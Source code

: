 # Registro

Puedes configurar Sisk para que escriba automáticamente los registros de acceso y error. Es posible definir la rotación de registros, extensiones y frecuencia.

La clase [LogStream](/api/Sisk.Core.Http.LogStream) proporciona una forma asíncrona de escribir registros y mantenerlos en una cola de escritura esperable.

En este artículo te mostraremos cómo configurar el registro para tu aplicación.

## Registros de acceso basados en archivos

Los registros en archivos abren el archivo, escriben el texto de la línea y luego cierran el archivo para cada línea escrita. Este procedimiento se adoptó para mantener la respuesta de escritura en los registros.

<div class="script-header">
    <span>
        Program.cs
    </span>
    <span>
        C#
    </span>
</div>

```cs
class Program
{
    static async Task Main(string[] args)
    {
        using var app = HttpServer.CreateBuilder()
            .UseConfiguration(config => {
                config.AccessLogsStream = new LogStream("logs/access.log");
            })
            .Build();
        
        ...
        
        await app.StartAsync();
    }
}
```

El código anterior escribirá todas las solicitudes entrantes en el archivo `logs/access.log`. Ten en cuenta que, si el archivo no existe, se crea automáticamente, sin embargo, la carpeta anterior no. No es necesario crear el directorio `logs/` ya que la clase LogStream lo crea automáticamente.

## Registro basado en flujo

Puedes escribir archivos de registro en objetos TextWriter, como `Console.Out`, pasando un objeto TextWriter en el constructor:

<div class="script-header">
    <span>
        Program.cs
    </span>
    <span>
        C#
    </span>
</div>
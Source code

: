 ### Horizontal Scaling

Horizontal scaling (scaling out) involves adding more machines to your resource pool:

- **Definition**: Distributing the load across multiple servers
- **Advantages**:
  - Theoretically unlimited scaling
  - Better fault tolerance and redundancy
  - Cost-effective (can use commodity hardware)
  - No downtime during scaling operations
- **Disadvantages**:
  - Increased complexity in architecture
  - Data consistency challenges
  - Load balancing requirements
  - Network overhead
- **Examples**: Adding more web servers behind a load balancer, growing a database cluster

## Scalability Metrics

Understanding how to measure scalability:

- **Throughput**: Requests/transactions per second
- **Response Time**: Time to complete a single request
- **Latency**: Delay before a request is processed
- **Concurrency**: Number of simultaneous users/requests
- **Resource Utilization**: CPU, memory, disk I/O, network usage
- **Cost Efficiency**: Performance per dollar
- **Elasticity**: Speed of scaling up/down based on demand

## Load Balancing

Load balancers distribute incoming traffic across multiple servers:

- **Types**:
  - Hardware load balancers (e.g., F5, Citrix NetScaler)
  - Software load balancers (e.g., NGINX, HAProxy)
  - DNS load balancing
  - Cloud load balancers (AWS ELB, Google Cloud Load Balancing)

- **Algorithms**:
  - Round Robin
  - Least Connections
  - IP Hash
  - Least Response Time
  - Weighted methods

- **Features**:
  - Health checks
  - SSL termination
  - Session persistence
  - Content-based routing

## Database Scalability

_Work to complete_
Answer required as a bare number: state how many lines in the material contain the word "clase".

_Answer for the task_
2